● Work request
Every entry should be reproduced precisely, with each picture left out.

------ Provided material

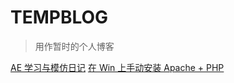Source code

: # TEMPBLOG
> 用作暂时的个人博客

[AE 学习与模仿日记](AfterEffects/bkb.diary.md)
[在 Win 上手动安装 Apache + PHP](install-apache-php-in-windows.md)
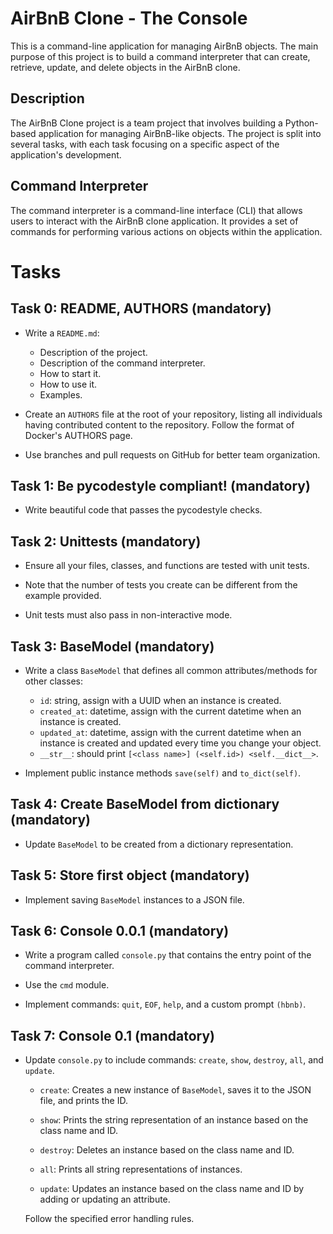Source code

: # AirBnB Clone - The Console

This is a command-line application for managing AirBnB objects. The main purpose of this project is to build a command interpreter that can create, retrieve, update, and delete objects in the AirBnB clone.

## Description

The AirBnB Clone project is a team project that involves building a Python-based application for managing AirBnB-like objects. The project is split into several tasks, with each task focusing on a specific aspect of the application's development.

## Command Interpreter

The command interpreter is a command-line interface (CLI) that allows users to interact with the AirBnB clone application. It provides a set of commands for performing various actions on objects within the application.

# Tasks

## Task 0: README, AUTHORS (mandatory)

- Write a `README.md`:
  - Description of the project.
  - Description of the command interpreter.
  - How to start it.
  - How to use it.
  - Examples.

- Create an `AUTHORS` file at the root of your repository, listing all individuals having contributed content to the repository. Follow the format of Docker's AUTHORS page.

- Use branches and pull requests on GitHub for better team organization.

## Task 1: Be pycodestyle compliant! (mandatory)

- Write beautiful code that passes the pycodestyle checks.

## Task 2: Unittests (mandatory)

- Ensure all your files, classes, and functions are tested with unit tests.

- Note that the number of tests you create can be different from the example provided.

- Unit tests must also pass in non-interactive mode.

## Task 3: BaseModel (mandatory)

- Write a class `BaseModel` that defines all common attributes/methods for other classes:
  - `id`: string, assign with a UUID when an instance is created.
  - `created_at`: datetime, assign with the current datetime when an instance is created.
  - `updated_at`: datetime, assign with the current datetime when an instance is created and updated every time you change your object.
  - `__str__`: should print `[<class name>] (<self.id>) <self.__dict__>`.
  
- Implement public instance methods `save(self)` and `to_dict(self)`.

## Task 4: Create BaseModel from dictionary (mandatory)

- Update `BaseModel` to be created from a dictionary representation.

## Task 5: Store first object (mandatory)

- Implement saving `BaseModel` instances to a JSON file.

## Task 6: Console 0.0.1 (mandatory)

- Write a program called `console.py` that contains the entry point of the command interpreter.

- Use the `cmd` module.

- Implement commands: `quit`, `EOF`, `help`, and a custom prompt `(hbnb)`.

## Task 7: Console 0.1 (mandatory)

- Update `console.py` to include commands: `create`, `show`, `destroy`, `all`, and `update`.

  - `create`: Creates a new instance of `BaseModel`, saves it to the JSON file, and prints the ID.
  
  - `show`: Prints the string representation of an instance based on the class name and ID.
  
  - `destroy`: Deletes an instance based on the class name and ID.
  
  - `all`: Prints all string representations of instances.
  
  - `update`: Updates an instance based on the class name and ID by adding or updating an attribute.

  Follow the specified error handling rules.



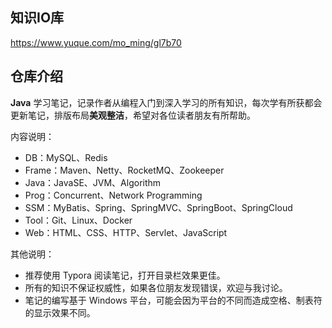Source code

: ## 知识IO库
https://www.yuque.com/mo_ming/gl7b70




## 仓库介绍

**Java** 学习笔记，记录作者从编程入门到深入学习的所有知识，每次学有所获都会更新笔记，排版布局**美观整洁**，希望对各位读者朋友有所帮助。



内容说明：

* DB：MySQL、Redis
* Frame：Maven、Netty、RocketMQ、Zookeeper
* Java：JavaSE、JVM、Algorithm
* Prog：Concurrent、Network Programming
* SSM：MyBatis、Spring、SpringMVC、SpringBoot、SpringCloud
* Tool：Git、Linux、Docker
* Web：HTML、CSS、HTTP、Servlet、JavaScript

其他说明：

* 推荐使用 Typora 阅读笔记，打开目录栏效果更佳。
* 所有的知识不保证权威性，如果各位朋友发现错误，欢迎与我讨论。
* 笔记的编写基于 Windows 平台，可能会因为平台的不同而造成空格、制表符的显示效果不同。
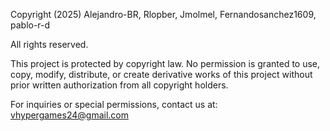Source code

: Copyright (2025) Alejandro-BR, Rlopber, Jmolmel, Fernandosanchez1609, pablo-r-d

All rights reserved.

This project is protected by copyright law. No permission is granted to use, copy, modify, distribute, or create derivative works of this project without prior written authorization from all copyright holders.

For inquiries or special permissions, contact us at: vhypergames24@gmail.com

------------

● Response area
Source code

: # TEMPBLOG
> 用作暂时的个人博客

[AE 学习与模仿日记](AfterEffects/bkb.diary.md)
[在 Win 上手动安装 Apache + PHP](install-apache-php-in-windows.md)
Source code

: # AirBnB Clone - The Console

This is a command-line application for managing AirBnB objects. The main purpose of this project is to build a command interpreter that can create, retrieve, update, and delete objects in the AirBnB clone.

## Description

The AirBnB Clone project is a team project that involves building a Python-based application for managing AirBnB-like objects. The project is split into several tasks, with each task focusing on a specific aspect of the application's development.

## Command Interpreter

The command interpreter is a command-line interface (CLI) that allows users to interact with the AirBnB clone application. It provides a set of commands for performing various actions on objects within the application.

# Tasks

## Task 0: README, AUTHORS (mandatory)

- Write a `README.md`:
  - Description of the project.
  - Description of the command interpreter.
  - How to start it.
  - How to use it.
  - Examples.

- Create an `AUTHORS` file at the root of your repository, listing all individuals having contributed content to the repository. Follow the format of Docker's AUTHORS page.

- Use branches and pull requests on GitHub for better team organization.

## Task 1: Be pycodestyle compliant! (mandatory)

- Write beautiful code that passes the pycodestyle checks.

## Task 2: Unittests (mandatory)

- Ensure all your files, classes, and functions are tested with unit tests.

- Note that the number of tests you create can be different from the example provided.

- Unit tests must also pass in non-interactive mode.

## Task 3: BaseModel (mandatory)

- Write a class `BaseModel` that defines all common attributes/methods for other classes:
  - `id`: string, assign with a UUID when an instance is created.
  - `created_at`: datetime, assign with the current datetime when an instance is created.
  - `updated_at`: datetime, assign with the current datetime when an instance is created and updated every time you change your object.
  - `__str__`: should print `[<class name>] (<self.id>) <self.__dict__>`.
  
- Implement public instance methods `save(self)` and `to_dict(self)`.

## Task 4: Create BaseModel from dictionary (mandatory)

- Update `BaseModel` to be created from a dictionary representation.

## Task 5: Store first object (mandatory)

- Implement saving `BaseModel` instances to a JSON file.

## Task 6: Console 0.0.1 (mandatory)

- Write a program called `console.py` that contains the entry point of the command interpreter.

- Use the `cmd` module.

- Implement commands: `quit`, `EOF`, `help`, and a custom prompt `(hbnb)`.

## Task 7: Console 0.1 (mandatory)

- Update `console.py` to include commands: `create`, `show`, `destroy`, `all`, and `update`.

  - `create`: Creates a new instance of `BaseModel`, saves it to the JSON file, and prints the ID.
  
  - `show`: Prints the string representation of an instance based on the class name and ID.
  
  - `destroy`: Deletes an instance based on the class name and ID.
  
  - `all`: Prints all string representations of instances.
  
  - `update`: Updates an instance based on the class name and ID by adding or updating an attribute.

  Follow the specified error handling rules.



Source code

: ## 知识IO库
https://www.yuque.com/mo_ming/gl7b70




## 仓库介绍

**Java** 学习笔记，记录作者从编程入门到深入学习的所有知识，每次学有所获都会更新笔记，排版布局**美观整洁**，希望对各位读者朋友有所帮助。



内容说明：

* DB：MySQL、Redis
* Frame：Maven、Netty、RocketMQ、Zookeeper
* Java：JavaSE、JVM、Algorithm
* Prog：Concurrent、Network Programming
* SSM：MyBatis、Spring、SpringMVC、SpringBoot、SpringCloud
* Tool：Git、Linux、Docker
* Web：HTML、CSS、HTTP、Servlet、JavaScript

其他说明：

* 推荐使用 Typora 阅读笔记，打开目录栏效果更佳。
* 所有的知识不保证权威性，如果各位朋友发现错误，欢迎与我讨论。
* 笔记的编写基于 Windows 平台，可能会因为平台的不同而造成空格、制表符的显示效果不同。
Source code

: Copyright (2025) Alejandro-BR, Rlopber, Jmolmel, Fernandosanchez1609, pablo-r-d

All rights reserved.

This project is protected by copyright law. No permission is granted to use, copy, modify, distribute, or create derivative works of this project without prior written authorization from all copyright holders.

For inquiries or special permissions, contact us at: vhypergames24@gmail.com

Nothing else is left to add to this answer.